◆ **Stored dataset items**

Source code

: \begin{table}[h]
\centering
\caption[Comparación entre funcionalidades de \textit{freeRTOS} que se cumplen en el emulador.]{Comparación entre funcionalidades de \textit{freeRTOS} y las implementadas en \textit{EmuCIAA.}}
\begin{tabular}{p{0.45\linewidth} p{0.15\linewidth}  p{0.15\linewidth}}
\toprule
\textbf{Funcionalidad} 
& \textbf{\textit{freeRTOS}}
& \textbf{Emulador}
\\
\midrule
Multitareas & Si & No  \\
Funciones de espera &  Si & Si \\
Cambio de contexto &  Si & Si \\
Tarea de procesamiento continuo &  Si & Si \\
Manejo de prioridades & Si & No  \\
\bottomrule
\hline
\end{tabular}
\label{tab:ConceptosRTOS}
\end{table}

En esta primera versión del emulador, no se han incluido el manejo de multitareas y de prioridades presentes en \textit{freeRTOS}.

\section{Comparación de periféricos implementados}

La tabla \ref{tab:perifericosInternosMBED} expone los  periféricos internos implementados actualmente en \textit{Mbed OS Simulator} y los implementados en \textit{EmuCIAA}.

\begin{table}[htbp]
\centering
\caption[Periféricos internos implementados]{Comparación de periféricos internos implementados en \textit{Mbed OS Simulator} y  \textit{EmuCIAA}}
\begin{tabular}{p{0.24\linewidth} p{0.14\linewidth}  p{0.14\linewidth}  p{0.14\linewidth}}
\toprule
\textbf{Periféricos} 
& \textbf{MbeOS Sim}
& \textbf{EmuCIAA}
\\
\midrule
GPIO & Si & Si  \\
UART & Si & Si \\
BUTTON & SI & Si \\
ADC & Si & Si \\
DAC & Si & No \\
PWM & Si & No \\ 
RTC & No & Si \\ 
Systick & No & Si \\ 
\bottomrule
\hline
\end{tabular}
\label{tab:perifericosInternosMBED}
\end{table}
--
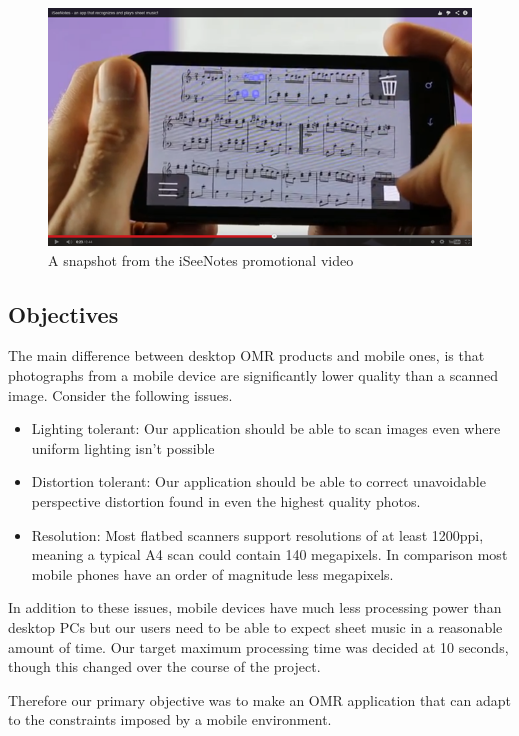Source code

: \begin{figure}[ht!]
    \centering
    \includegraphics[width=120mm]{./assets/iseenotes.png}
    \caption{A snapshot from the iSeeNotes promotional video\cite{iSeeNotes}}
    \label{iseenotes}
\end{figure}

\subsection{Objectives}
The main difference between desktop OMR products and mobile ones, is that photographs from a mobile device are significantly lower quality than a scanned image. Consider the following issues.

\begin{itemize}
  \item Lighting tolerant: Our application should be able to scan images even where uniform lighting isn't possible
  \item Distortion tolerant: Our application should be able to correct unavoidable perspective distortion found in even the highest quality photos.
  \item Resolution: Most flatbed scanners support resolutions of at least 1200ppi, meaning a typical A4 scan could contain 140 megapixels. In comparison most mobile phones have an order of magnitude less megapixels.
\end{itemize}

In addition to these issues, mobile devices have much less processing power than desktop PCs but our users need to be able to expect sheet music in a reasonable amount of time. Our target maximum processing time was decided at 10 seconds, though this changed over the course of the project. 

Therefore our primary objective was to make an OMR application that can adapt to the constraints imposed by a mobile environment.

◆ **DIRECTIONS FOR THIS TASK**
What number of lines in the data contain the word "issues"? Give the number and nothing else.

◆ **WRITTEN ANSWER**
2